Confidence

Peter Rauch peterr at VIOLET.BERKELEY.EDU
Sun Jun 11 21:06:46 CDT 1995


Two additional aspects to weigh in the assignment of "confidence" to
a solicited determination focus on "what is it that is important to the
person who requests the determination?".

1. An agency/organization which must make management/development planning
decisions submits some specimens. You, the taxonomist, reply with the
determinations, appropriately weighted by the mother of all "confidence"
measures. Now, the "customer" says to you  --"This is a life and death
(or a million-dollar) matter. Are you _really_ sure about this
determination." You say, "Well, wait a minute. Let me take another
look at it."

Surely this has happened to you, at least for a beer if not for life and
death, at least once. What does this mean?

2. You provide the agency/org with a determination, X_us y_us, that
you've given a "confidence" measure of 8 on a scale of 1-10 (10 = perfect
knowledge); another series of similar specimens, X_us z_us, with
a 5; and yet another, different but closely similar series, X_us ?b_us,
with a 4. The agency comes back and says "But can you tell me if
any of these might be the rare species X_us g_us?"

You might say, "Well, no, not a chance." Or, you might have to say,
"Possibly, but if it is, then I'd have to call it X_us g_us with a
score of 2."

Again, the information the agency needed might not have been adequately
indicated by a simply taxonomist- or taxon-centered confidence scale.

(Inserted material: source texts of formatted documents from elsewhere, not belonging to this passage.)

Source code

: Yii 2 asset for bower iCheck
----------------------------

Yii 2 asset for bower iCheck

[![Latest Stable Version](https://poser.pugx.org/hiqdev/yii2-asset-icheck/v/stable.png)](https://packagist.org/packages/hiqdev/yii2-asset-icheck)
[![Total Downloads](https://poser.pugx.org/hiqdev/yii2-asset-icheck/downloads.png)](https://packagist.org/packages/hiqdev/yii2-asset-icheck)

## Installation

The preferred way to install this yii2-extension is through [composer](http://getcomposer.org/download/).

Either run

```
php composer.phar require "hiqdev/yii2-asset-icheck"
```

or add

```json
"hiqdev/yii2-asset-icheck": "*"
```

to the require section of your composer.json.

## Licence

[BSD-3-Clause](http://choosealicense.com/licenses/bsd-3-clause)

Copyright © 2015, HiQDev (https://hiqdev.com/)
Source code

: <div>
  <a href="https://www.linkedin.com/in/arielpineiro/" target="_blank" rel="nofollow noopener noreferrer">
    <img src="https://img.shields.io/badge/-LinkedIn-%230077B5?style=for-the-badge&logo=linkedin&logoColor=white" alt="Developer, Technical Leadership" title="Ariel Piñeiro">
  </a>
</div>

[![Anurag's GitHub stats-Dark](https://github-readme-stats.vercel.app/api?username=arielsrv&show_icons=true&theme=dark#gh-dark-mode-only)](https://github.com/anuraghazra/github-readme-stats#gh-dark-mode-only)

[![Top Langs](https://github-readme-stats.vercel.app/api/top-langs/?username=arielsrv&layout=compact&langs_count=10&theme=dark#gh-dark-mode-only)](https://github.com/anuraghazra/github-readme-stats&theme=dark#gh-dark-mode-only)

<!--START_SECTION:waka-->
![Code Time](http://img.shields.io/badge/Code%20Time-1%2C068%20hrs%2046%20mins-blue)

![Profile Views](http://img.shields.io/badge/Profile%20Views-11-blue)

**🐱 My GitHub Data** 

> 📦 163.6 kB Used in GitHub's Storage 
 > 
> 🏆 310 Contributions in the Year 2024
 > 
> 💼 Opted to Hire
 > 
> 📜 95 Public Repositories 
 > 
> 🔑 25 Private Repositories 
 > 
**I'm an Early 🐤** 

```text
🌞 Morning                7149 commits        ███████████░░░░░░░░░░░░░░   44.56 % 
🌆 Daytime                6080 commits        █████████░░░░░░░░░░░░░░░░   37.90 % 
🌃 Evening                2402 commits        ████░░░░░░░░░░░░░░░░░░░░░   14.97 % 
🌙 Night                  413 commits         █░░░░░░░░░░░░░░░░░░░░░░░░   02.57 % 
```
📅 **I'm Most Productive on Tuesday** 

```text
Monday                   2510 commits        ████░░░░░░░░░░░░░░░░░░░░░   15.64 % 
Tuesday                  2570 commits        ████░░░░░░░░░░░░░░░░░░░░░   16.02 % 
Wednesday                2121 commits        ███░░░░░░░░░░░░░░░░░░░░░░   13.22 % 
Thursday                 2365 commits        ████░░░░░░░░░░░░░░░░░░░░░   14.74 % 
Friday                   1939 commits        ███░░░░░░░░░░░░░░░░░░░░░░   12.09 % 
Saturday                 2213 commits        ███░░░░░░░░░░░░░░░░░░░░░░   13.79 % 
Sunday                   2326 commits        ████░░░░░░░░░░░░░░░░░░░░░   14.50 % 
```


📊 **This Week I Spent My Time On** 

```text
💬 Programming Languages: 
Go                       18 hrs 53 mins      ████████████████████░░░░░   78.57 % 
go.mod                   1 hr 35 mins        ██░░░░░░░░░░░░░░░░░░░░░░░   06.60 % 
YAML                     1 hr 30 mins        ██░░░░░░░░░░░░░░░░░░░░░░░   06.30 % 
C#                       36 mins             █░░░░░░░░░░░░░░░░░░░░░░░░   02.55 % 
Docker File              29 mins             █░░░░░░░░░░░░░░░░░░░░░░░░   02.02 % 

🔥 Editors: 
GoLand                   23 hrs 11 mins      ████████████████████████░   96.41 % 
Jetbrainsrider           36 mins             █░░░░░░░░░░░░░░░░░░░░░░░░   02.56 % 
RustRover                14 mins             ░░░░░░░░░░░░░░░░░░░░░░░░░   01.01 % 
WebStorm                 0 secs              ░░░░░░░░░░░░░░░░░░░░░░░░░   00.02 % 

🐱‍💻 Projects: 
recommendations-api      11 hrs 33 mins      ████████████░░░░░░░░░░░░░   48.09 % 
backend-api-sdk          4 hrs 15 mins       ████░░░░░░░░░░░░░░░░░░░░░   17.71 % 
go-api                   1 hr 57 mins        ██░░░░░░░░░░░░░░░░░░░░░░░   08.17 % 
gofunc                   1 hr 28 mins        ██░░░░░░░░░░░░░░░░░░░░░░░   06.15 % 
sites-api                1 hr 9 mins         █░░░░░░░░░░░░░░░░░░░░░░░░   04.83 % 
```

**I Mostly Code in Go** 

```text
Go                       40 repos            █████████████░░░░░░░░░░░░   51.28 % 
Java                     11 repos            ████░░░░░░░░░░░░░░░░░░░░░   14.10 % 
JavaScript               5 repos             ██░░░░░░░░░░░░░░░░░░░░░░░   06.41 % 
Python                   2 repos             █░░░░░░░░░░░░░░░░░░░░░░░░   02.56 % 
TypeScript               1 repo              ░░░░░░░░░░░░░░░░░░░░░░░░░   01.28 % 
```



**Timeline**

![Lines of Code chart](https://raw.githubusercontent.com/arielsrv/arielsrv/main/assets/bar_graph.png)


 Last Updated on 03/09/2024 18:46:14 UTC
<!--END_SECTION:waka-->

I don't believe any of the measures thus far described really address
the issue of "user importance", for want of a better term. The
proposals appear to assume that the determination/score is made in a
vacuum, and will not vary based on some "importance" knowledge gained,
perhaps only after the initially-tendered determination, from the customer.
The determination is "elastic" in some important unspecified sense,
even after being given one of the confidence score suggested by earlier
messages (I think).

Given that most species in the world are yet to be described, I don't
think the above scenarios are too far-fetched. Or, forget all of those
undescribed species; we even still "fight" over the status/splitting/
lumping of what have been considered well-known taxa.